The very modest sum of £100,000 is devoted to public works. This is chiefly spent in embellishing Rome, and repairing churches.

£60,000 goes in the encouragement of idleness in the city of Rome. A Charity Commission, presided over by a Cardinal, distributes this sum among a few thousand incorrigible idlers, without accounting for it to anybody. Mendicity is all the more flourishing, as is apparent to every one. From 1827 to 1858, the subjects of the Holy Father paid £1,600,000 in mischievous alms, among the injurious effects of which, the principal was to deprive labour of the hands it required. The Cardinal who presides over the Commission takes £2,400 a year for his private charities.

£16,000 defrays poorly enough the cost of the public education, which, moreover, is wholly in the hands of the clergy. Add this moderate sum, and the £80,000 devoted to the administration of justice, to a part of the £100,000 spent on public works, and you have all that can fairly be set down as money spent in the service of the nation. The remainder is of no use but to the Government,—in other words, to a parcel of priests.

The Pope and the partners of his power must be indifferent financiers, when, after spending such a pittance on the nation, they contrive to wind up every year with a deficit.

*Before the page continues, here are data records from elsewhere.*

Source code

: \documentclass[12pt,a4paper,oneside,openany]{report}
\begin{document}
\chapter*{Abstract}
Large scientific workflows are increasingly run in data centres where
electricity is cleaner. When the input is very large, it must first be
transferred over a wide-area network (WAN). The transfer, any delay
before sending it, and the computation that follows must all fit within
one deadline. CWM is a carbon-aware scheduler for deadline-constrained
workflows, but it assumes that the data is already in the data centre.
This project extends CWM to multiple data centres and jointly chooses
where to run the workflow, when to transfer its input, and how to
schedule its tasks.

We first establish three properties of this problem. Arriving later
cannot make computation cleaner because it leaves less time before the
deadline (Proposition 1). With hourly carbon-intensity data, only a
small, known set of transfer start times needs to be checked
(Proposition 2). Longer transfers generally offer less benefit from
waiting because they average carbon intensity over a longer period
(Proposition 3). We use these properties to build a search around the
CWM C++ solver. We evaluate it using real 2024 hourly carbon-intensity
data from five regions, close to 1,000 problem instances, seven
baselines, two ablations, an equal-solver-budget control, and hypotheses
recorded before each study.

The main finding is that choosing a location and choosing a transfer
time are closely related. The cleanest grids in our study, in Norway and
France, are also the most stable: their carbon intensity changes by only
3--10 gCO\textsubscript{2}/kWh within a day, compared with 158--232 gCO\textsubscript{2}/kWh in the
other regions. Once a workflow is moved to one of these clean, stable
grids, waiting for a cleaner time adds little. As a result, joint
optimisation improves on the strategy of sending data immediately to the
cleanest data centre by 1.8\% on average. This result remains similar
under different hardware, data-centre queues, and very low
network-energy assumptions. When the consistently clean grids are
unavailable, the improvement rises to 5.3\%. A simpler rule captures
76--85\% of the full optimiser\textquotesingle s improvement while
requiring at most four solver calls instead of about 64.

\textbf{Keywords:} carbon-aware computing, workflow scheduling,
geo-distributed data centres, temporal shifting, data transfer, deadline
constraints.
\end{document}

The balance of 1858 showed a deficit of nearly half a million sterling, which does not prevent the government from promising a surplus in the estimates of 1859.

In order to fill up the gaps in the budget, the Government has recourse to borrowing, sometimes openly, by a loan from the house of Rothschild, sometimes secretly, by an issue of stock.

In 1857 the Pontifical Government contracted its eleventh loan with Rothschild's house; it was a trifle, something under £700,000. Nevertheless there were quiet issues of stock from 1851 to 1858, to the tune of £1,320,000. The capital of the debt for which its subjects are liable, amounts to £14,376,150. 5s. If you will take the trouble to divide this grand total by the figure which represents the population, you will find that every little subject born to the Pope comes into the world a debtor of something like £4. 10s., whereof he will contribute to pay the interest all his life, although neither he nor his ancestors have ever derived the least benefit from the outlay.